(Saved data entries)
....

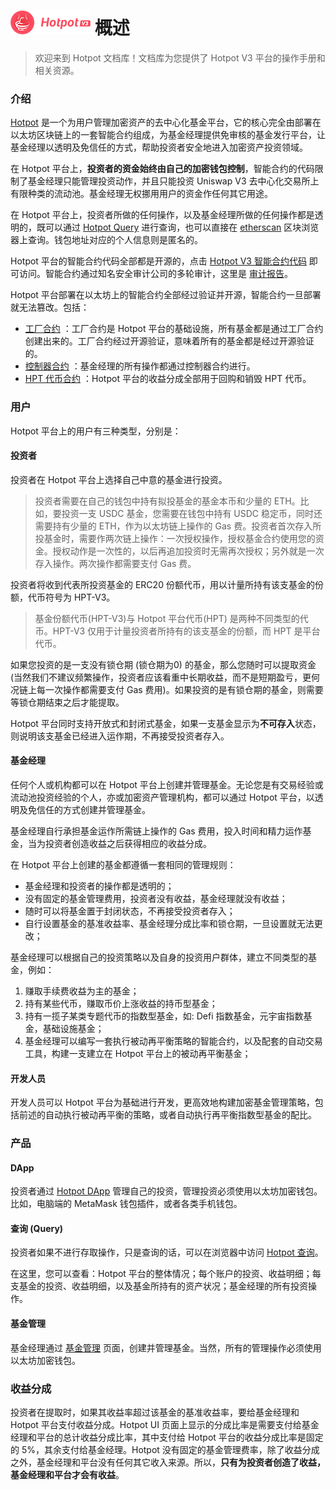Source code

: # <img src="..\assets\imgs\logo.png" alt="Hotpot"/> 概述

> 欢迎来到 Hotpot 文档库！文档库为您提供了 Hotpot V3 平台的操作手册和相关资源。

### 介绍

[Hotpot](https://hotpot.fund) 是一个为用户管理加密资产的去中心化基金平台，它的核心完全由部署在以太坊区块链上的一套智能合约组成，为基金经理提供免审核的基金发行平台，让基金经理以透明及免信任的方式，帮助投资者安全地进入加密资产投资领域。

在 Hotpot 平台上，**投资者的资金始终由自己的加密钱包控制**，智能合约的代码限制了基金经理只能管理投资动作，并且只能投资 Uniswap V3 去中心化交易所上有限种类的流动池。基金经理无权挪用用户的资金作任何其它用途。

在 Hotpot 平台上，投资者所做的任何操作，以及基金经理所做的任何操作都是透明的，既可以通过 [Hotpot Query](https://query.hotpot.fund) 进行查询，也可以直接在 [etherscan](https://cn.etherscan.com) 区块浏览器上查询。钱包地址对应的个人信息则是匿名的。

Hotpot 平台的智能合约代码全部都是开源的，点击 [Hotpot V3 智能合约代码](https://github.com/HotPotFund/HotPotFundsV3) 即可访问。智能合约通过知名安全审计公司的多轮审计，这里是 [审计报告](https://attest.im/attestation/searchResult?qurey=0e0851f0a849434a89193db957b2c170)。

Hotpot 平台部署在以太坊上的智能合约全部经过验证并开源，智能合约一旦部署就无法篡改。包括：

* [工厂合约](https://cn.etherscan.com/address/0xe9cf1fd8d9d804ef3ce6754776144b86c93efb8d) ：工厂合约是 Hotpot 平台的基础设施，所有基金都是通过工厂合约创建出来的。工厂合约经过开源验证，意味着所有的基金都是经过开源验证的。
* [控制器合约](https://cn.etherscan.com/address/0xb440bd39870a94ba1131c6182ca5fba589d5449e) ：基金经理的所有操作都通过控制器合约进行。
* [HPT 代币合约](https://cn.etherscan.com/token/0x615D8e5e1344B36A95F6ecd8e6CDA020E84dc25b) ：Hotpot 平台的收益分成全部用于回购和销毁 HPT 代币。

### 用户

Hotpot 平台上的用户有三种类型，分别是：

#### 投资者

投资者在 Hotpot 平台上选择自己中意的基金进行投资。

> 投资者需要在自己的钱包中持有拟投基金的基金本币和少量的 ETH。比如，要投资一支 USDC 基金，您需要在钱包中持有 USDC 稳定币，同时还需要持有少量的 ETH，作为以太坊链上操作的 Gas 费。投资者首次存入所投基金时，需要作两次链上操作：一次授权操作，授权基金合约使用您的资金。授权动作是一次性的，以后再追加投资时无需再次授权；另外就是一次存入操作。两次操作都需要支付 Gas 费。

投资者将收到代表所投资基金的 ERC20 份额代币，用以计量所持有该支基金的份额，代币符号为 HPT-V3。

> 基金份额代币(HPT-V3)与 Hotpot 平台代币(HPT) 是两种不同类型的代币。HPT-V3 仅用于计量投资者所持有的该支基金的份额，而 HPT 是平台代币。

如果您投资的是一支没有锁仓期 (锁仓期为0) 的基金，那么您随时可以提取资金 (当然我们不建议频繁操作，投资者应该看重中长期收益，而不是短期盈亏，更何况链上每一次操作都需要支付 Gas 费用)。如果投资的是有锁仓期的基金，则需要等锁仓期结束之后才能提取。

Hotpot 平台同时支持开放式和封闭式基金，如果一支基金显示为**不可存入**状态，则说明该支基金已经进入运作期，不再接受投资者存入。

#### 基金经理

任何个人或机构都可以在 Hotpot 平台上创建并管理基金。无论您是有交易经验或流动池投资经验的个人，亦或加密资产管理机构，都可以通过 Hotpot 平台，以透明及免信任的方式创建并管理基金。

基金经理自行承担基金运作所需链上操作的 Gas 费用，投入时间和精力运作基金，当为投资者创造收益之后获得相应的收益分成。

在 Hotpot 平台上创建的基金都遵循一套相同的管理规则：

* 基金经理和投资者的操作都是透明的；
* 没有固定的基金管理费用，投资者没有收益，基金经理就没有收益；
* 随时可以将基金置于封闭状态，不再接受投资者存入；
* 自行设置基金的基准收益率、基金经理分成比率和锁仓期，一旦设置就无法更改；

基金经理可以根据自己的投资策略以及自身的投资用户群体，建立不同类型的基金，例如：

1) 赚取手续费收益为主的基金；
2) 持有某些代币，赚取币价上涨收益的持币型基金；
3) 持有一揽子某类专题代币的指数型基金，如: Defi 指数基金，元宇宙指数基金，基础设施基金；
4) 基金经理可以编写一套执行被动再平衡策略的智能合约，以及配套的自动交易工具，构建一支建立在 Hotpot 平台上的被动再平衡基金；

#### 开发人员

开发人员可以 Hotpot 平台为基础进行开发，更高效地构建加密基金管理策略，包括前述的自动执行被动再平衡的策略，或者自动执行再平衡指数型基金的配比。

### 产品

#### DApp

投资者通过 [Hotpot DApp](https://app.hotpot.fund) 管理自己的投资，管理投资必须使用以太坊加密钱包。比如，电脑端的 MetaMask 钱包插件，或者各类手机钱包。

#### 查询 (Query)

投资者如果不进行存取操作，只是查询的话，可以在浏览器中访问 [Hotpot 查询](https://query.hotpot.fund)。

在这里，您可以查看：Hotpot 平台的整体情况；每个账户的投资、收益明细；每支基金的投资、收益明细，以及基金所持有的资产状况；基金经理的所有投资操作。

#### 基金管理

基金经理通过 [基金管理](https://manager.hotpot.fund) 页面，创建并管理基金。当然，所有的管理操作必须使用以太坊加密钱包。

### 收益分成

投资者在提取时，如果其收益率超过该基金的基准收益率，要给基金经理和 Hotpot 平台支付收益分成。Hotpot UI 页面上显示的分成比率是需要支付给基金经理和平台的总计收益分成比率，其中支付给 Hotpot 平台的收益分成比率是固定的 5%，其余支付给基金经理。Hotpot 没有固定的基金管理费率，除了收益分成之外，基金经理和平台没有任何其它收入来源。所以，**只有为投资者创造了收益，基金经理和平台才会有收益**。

....

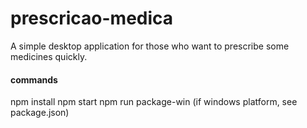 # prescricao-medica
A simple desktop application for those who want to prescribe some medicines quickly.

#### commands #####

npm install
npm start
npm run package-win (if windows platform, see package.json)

....

Report how many lines of the entries include the word "DApp", and let the number stand alone.

2